[Opening Information given section]

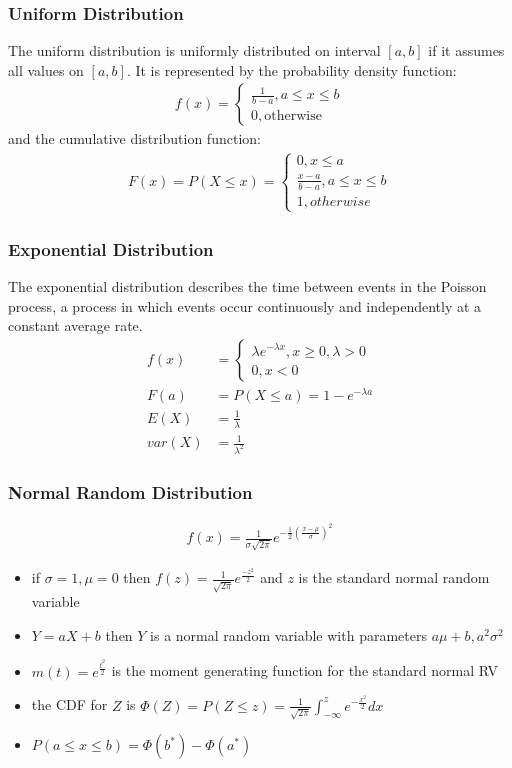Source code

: \documentclass[12pt]{article}
\begin{document}
\subsubsection{Uniform Distribution}
The uniform distribution is uniformly distributed on interval $[a, b]$ if it assumes all values on $[a, b]$. It is represented by the probability density function:
\begin{align*}
	f(x) = \begin{cases}
		\frac{1}{b-a}, a\le x\le b \\
		0, \text{otherwise}
	\end{cases}
\end{align*}
 and the cumulative distribution function:
 \begin{align*}
	 F(x)=P(X\le x)= \begin{cases}
		 0, x\le a \\
		 \frac{x-a}{b-a}, a\le x\le b \\
		 1, otherwise
	 \end{cases}
 \end{align*}
 
 \subsubsection{Exponential Distribution}
 The exponential distribution describes the time between events in the Poisson process, a process in which events occur continuously and independently at a constant average rate.
 \begin{align*}
	 f(x) &= \begin{cases}
		 \lambda e^{-\lambda x}, x \ge 0, \lambda > 0 \\
		 0, x < 0
	 \end{cases} \\
	 F(a) &= P(X\le a)=1-e^{-\lambda a} \\
	 E(X) &= \frac{1}{\lambda} \\
	 var(X) &= \frac{1}{\lambda^2}
 \end{align*}

\subsubsection{Normal Random Distribution}
\begin{align*}
	f(x) = \frac{1}{\sigma\sqrt{2\pi}}e^{-\frac{1}{2}(\frac{x-\mu}{\sigma})^2}
\end{align*}
\begin{itemize}
	\item if $\sigma = 1, \mu = 0$ then $f(z) = \frac{1}{\sqrt{2\pi}}e^{\frac{-z^2}{2}}$ and $z$ is the standard normal random variable
	\item $Y=aX+b$ then $Y$ is a normal random variable with parameters $a\mu + b, a^2 \sigma^2$
	\item $m(t) = e^{\frac{t^2}{2}}$ is the moment generating function for the standard normal RV
	\item the CDF for $Z$ is $\Phi (Z) = P(Z\le z) = \frac{1}{\sqrt{2\pi}}\int_{-\infty}^{z}e^{-\frac{x^2}{2}}dx$
	\item $P(a\le x\le b) = \Phi (b^*) - \Phi (a^*)$
\end{itemize}
\end{document}
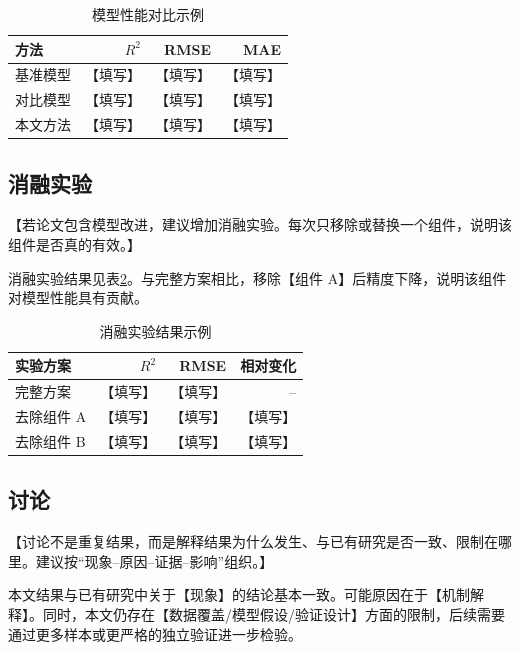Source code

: \begin{table}[ht]
  \centering
  \caption{模型性能对比示例}
  \label{tab:model-performance}
  \begin{tabular}{lrrr}
    \toprule
    方法 & $R^2$ & RMSE & MAE \\
    \midrule
    基准模型 & 【填写】 & 【填写】 & 【填写】 \\
    对比模型 & 【填写】 & 【填写】 & 【填写】 \\
    本文方法 & 【填写】 & 【填写】 & 【填写】 \\
    \bottomrule
  \end{tabular}
\end{table}

\subsection{消融实验}

【若论文包含模型改进，建议增加消融实验。每次只移除或替换一个组件，说明该组件是否真的有效。】

消融实验结果见表\ref{tab:ablation}。与完整方案相比，移除【组件 A】后精度下降，说明该组件对模型性能具有贡献。

\begin{table}[ht]
  \centering
  \caption{消融实验结果示例}
  \label{tab:ablation}
  \begin{tabular}{lrrr}
    \toprule
    实验方案 & $R^2$ & RMSE & 相对变化 \\
    \midrule
    完整方案 & 【填写】 & 【填写】 & -- \\
    去除组件 A & 【填写】 & 【填写】 & 【填写】 \\
    去除组件 B & 【填写】 & 【填写】 & 【填写】 \\
    \bottomrule
  \end{tabular}
\end{table}

\subsection{讨论}

【讨论不是重复结果，而是解释结果为什么发生、与已有研究是否一致、限制在哪里。建议按“现象--原因--证据--影响”组织。】

本文结果与已有研究中关于【现象】的结论基本一致\citep{meyer2021predicting}。可能原因在于【机制解释】。同时，本文仍存在【数据覆盖/模型假设/验证设计】方面的限制，后续需要通过更多样本或更严格的独立验证进一步检验。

[Closing Information given section]

* [Exercise requirements]: Once you find the line with "and the cumulative" above, print it and every line after it up to and including the line with "The exponential distribution", exactly as written and nothing else.

* [Output for this task]:
 and the cumulative distribution function:
 \begin{align*}
	 F(x)=P(X\le x)= \begin{cases}
		 0, x\le a \\
		 \frac{x-a}{b-a}, a\le x\le b \\
		 1, otherwise
	 \end{cases}
 \end{align*}
 
 \subsubsection{Exponential Distribution}
 The exponential distribution describes the time between events in the Poisson process, a process in which events occur continuously and independently at a constant average rate.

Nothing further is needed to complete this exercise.